In [1]:
# So far we have discussed how to process data and how to build, train, and test deep learning models. 
# However, at some point we will hopefully be happy enough with the learned models that we will want to 
# save the results for later use in various contexts (perhaps even to make predictions in deployment). 
# Additionally, when running a long training process, the best practice is to periodically save intermediate results (checkpointing) 
# to ensure that we do not lose several days’ worth of computation if we trip over the power cord of our server. 
# Thus it is time to learn how to load and store both individual weight vectors and entire models. This section addresses both issues.
import torch
from torch import nn
from torch.nn import functional as F

In [2]:
# For individual tensors, we can directly invoke the load and save functions to read and write them respectively. 
# Both functions require that we supply a name, and save requires as input the variable to be saved.

x = torch.arange(4)
torch.save(x, 'x-file')

In [3]:
x2 = torch.load('x-file')
x2

tensor([0, 1, 2, 3])

In [4]:
# We can store a list of tensors and read them back into memory.
y = torch.zeros(4)
torch.save([x, y], 'x-files')
x2, y2 = torch.load('x-files')
(x2, y2)

(tensor([0, 1, 2, 3]), tensor([0., 0., 0., 0.]))

In [5]:
# We can even write and read a dictionary that maps from strings to tensors. This is convenient when we want to read or write all the weights in a model.
mydict = {'x': x, 'y': y}
torch.save(mydict, 'mydict')
mydict2 = torch.load('mydict')
mydict2

{'x': tensor([0, 1, 2, 3]), 'y': tensor([0., 0., 0., 0.])}

In [6]:
# Saving individual weight vectors (or other tensors) is useful, 
# but it gets very tedious if we want to save (and later load) an entire model. 
# After all, we might have hundreds of parameter groups sprinkled throughout. 
# For this reason the deep learning framework provides built-in functionalities to load and save entire networks. 
# An important detail to note is that this saves model parameters and not the entire model. 
# For example, if we have a 3-layer MLP, we need to specify the architecture separately. 
# The reason for this is that the models themselves can contain arbitrary code, 
# hence they cannot be serialized as naturally. Thus, in order to reinstate a model, 
# we need to generate the architecture in code and then load the parameters from disk. Let’s start with our familiar ML
class MLP(nn.Module):
    def __init__(self):
        super().__init__()
        self.hidden = nn.LazyLinear(256)
        self.output = nn.LazyLinear(10)

    def forward(self, x):
        return self.output(F.relu(self.hidden(x)))


net = MLP()
X = torch.randn(size=(2, 20))
Y = net(X)



In [7]:
torch.save(net.state_dict(), 'mlp.params')

In [8]:
clone = MLP()
clone.load_state_dict(torch.load('mlp.params'))
clone.eval()

MLP(
  (hidden): LazyLinear(in_features=0, out_features=256, bias=True)
  (output): LazyLinear(in_features=0, out_features=10, bias=True)
)

In [9]:
Y_clone = clone(X)
Y_clone == Y

tensor([[True, True, True, True, True, True, True, True, True, True],
        [True, True, True, True, True, True, True, True, True, True]])
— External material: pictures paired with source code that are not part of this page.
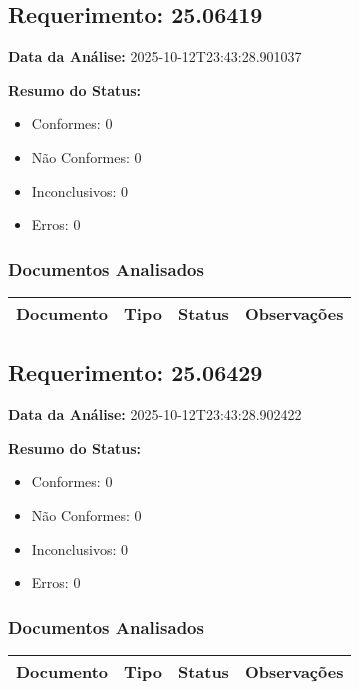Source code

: \documentclass[12pt,a4paper]{article}
\begin{document}
\subsection{Requerimento: 25.06419}

\textbf{Data da Análise:} 2025-10-12T23:43:28.901037

\textbf{Resumo do Status:}
\begin{itemize}
    \item Conformes: 0
    \item Não Conformes: 0
    \item Inconclusivos: 0
    \item Erros: 0
\end{itemize}

\subsubsection{Documentos Analisados}

\begin{longtable}{|p{4cm}|p{2cm}|p{2cm}|p{6cm}|}
\hline
\textbf{Documento} & \textbf{Tipo} & \textbf{Status} & \textbf{Observações} \\
\hline
\endhead
\end{longtable}


\subsection{Requerimento: 25.06429}

\textbf{Data da Análise:} 2025-10-12T23:43:28.902422

\textbf{Resumo do Status:}
\begin{itemize}
    \item Conformes: 0
    \item Não Conformes: 0
    \item Inconclusivos: 0
    \item Erros: 0
\end{itemize}

\subsubsection{Documentos Analisados}

\begin{longtable}{|p{4cm}|p{2cm}|p{2cm}|p{6cm}|}
\hline
\textbf{Documento} & \textbf{Tipo} & \textbf{Status} & \textbf{Observações} \\
\hline
\endhead
\end{longtable}
\end{document}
1. Practical benefits of storing model parameters:

Even if there is no need to deploy trained models to a different device, storing model parameters has several practical benefits:

- **Model checkpointing**: During the training process, you can save intermediate model parameters as checkpoints. This allows you to resume training from the last checkpoint if the training process is interrupted or if you want to fine-tune the model with different hyperparameters.
- **Model evaluation**: Storing model parameters allows you to evaluate the model's performance on different datasets or tasks without retraining the model each time.
- **Transfer learning**: By storing model parameters, you can use pre-trained models as a starting point for training new models on related tasks or datasets. This can save a significant amount of training time and computational resources.
- **Model ensembling**: Storing model parameters allows you to combine multiple models (e.g., trained with different hyperparameters or initializations) to create an ensemble model, which can improve performance and generalization.
- **Model versioning**: Saving model parameters allows you to keep track of different versions of the model during development, making it easier to compare their performance and revert to a previous version if needed.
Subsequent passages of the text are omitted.